La parole est à M. Louis de Broissia.
M. Louis de Broissia.
J'ai déposé cet amendement avec mon collègue Alain Gournac...
M. Guy Fischer.
Pourquoi ne le défend-il pas lui-même ?
M. Louis de Broissia.
... afin d'évoquer, à propos de ce texte visant le temps de travail, la
rémunération et les conditions de travail, un certains nombre d'activités
exercées uniquement la nuit : je veux parler des industries culturelles, de
celles qui sont liées à la production rédactionnelle, à la distribution de
presse, à la radio, à la télévision, à la production cinématographique et au
spectacle vivant.
Nous considérons, pour en avoir parlé avec les intéressés, qu'il est
nécessaire de prévoir des dispositions spécifiques à cet égard. Si des mesures
particulières existent déjà en matière sociale ou fiscale - pour les porteurs
de presse, par exemple - et si, juridiquement, aux termes de l'article L. 213-1
du code du travail, le recours au travail de nuit doit être exceptionnel, «
doit prendre en compte les impératifs de protection de la sécurité et de la
santé des travailleurs » et « doit être justifié par la nécessité d'assurer la
continuité de l'activité économique ou des services d'utilité sociale », il
n'en reste pas moins que certaines activités ne peuvent être pratiquées que la
nuit. Comme le disait M. de La Palice, une activité nocturne ne se déroule que
la nuit !
Je sais que la commission n'a été que pour partie sensible à cette
organisation, mais je tiens à rassurer M. le rapporteur : le dialogue social
devra être poursuivi sur ces questions.
M. le président.
Quel est l'avis de la commission ?
M. Louis Souvet,
rapporteur.
La commission est bien embarrassée face à cet amendement qui
vise à adapter le nouveau régime légal du travail de nuit pour les entreprises
de spectacle et d'information.
Il est vrai que la spécificité desdites entreprises mériterait peut-être
d'être mieux prise en compte, mais cela doit se faire dans le cadre d'une étude
plus approfondie et non au détour de l'examen d'un tel amendement.

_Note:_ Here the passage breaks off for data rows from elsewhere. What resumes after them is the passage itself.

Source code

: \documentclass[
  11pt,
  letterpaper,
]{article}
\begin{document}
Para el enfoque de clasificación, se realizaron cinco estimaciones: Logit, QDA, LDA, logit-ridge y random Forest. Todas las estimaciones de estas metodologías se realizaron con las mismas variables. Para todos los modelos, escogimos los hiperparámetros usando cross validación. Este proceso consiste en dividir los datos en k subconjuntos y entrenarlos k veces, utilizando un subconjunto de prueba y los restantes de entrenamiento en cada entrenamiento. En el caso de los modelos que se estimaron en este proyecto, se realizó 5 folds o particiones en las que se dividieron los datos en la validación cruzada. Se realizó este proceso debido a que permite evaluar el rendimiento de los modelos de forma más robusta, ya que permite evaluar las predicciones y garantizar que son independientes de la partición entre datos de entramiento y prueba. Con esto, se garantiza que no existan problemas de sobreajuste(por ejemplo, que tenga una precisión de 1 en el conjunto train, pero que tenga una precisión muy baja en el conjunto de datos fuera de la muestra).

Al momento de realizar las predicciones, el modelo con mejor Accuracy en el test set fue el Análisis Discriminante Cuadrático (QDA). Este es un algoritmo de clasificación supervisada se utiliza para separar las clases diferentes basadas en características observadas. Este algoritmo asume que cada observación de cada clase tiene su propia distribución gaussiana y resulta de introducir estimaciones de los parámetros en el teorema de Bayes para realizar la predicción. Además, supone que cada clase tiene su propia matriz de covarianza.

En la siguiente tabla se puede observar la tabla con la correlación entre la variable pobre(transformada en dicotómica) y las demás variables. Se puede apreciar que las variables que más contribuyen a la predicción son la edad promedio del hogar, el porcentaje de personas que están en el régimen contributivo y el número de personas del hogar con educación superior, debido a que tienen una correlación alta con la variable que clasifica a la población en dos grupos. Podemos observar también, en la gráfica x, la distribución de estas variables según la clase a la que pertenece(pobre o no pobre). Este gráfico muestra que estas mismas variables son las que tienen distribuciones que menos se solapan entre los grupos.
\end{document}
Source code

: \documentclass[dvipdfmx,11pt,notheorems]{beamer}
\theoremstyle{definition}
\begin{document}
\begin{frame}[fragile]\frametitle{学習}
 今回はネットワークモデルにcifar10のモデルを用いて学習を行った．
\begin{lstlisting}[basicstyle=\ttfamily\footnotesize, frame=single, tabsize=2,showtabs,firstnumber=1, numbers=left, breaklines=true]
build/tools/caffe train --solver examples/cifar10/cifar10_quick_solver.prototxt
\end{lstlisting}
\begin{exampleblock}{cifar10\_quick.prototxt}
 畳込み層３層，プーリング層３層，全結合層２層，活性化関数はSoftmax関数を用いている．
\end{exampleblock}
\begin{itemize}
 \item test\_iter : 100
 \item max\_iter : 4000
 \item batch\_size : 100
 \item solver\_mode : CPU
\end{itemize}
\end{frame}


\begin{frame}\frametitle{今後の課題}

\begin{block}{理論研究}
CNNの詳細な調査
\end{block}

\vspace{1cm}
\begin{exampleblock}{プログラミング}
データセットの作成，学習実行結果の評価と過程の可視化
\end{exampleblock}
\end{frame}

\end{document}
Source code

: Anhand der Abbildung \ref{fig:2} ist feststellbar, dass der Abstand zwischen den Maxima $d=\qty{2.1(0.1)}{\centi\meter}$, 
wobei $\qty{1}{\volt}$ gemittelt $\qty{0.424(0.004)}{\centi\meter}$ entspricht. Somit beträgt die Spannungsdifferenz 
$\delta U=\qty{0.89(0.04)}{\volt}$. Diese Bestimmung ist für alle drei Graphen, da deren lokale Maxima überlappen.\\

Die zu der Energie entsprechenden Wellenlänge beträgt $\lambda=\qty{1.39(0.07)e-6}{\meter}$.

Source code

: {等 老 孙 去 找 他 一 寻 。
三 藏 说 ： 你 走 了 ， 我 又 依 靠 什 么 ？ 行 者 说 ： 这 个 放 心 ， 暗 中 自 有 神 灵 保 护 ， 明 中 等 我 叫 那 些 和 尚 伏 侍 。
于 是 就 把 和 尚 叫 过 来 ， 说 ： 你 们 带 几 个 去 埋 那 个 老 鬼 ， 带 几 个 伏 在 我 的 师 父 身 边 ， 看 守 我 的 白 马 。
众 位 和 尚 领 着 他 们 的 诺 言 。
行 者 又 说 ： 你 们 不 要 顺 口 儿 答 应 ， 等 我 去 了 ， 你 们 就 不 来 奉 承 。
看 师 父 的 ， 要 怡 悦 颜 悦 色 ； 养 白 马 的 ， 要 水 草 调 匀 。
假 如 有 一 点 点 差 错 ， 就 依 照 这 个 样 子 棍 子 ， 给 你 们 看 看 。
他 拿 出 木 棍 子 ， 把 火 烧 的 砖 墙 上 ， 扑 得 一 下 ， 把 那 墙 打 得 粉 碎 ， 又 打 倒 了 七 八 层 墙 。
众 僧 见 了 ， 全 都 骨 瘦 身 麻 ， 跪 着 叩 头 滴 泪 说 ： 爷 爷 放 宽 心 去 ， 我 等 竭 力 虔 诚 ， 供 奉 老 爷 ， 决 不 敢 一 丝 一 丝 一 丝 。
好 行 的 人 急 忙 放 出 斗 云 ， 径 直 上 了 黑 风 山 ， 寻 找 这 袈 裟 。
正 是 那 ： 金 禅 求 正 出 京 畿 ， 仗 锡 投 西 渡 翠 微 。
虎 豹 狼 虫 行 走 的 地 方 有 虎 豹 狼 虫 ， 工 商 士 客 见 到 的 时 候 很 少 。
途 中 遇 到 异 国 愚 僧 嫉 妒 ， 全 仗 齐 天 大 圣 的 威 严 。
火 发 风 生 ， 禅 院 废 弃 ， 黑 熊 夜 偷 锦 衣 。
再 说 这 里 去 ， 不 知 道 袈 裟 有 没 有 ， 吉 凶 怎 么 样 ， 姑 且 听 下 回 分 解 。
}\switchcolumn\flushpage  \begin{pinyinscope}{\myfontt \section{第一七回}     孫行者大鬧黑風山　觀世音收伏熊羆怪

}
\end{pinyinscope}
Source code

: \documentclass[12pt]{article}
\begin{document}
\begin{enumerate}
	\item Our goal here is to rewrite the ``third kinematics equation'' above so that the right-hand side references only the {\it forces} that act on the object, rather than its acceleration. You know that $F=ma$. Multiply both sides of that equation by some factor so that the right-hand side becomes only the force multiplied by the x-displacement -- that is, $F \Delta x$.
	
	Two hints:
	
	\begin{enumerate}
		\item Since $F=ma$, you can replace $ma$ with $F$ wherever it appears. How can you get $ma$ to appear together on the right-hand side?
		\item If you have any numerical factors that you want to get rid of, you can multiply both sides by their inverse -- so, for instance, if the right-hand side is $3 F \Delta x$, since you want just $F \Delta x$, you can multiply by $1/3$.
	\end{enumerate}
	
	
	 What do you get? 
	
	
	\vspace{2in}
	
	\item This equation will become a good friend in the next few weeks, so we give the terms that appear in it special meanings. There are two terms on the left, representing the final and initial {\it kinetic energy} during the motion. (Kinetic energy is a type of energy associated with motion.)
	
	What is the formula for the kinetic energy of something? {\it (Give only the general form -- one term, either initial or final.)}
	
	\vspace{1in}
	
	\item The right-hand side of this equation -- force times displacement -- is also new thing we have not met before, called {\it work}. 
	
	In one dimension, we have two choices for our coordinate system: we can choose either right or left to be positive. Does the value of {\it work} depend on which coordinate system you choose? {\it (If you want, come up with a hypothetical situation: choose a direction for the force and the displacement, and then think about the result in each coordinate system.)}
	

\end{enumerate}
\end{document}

En tout état de cause, la commission m'a chargé d'invoquer la sagesse du
Sénat.
M. Guy Fischer,
Ah bon ? Elle n'est pas défavorable, cette fois-ci ?
M. le président.
Quel est l'avis du Gouvernement ?
M. François Fillon
ministre.
Le Gouvernement souhaite effectivement que le Sénat fasse
preuve de sagesse sur cette question, qui est grave puisque, comme celle que
nous avons traitée tout à l'heure, elle a des conséquences sur la négociation
entre le Gouvernement et les partenaires sociaux.
Ce n'est un secret pour personne, nous avions prévu, dans le texte qui a été
soumis à l'origine aux partenaires sociaux, des dispositions sur ce sujet. Mais
la concertation nous a conduits à les retirer.
Même si je suis conscient que la loi sur le travail de nuit suscite des
difficultés d'application dans un certain nombre de secteurs - c'est le cas du
spectacle, de l'audiovisuel, du cinéma, mais aussi des hôtels, des cafés et des
restaurants - ces secteurs ont commencé à négocier et je les encourage à
trouver entre partenaires sociaux toutes solutions susceptibles de lever ces
difficultés.
Permettez-moi, en outre, de souligner qu'il n'y a aucune raison de traiter de
manière distincte les secteurs visés par l'amendement de M. de Broissia.
J'ajoute que les partenaires sociaux sont extrêmement attachés à la
législation actuelle. A l'évidence, celle-ci présente en effet des avantages,
notamment pécuniaires, pour les salariés qualifiés travailleurs de nuit.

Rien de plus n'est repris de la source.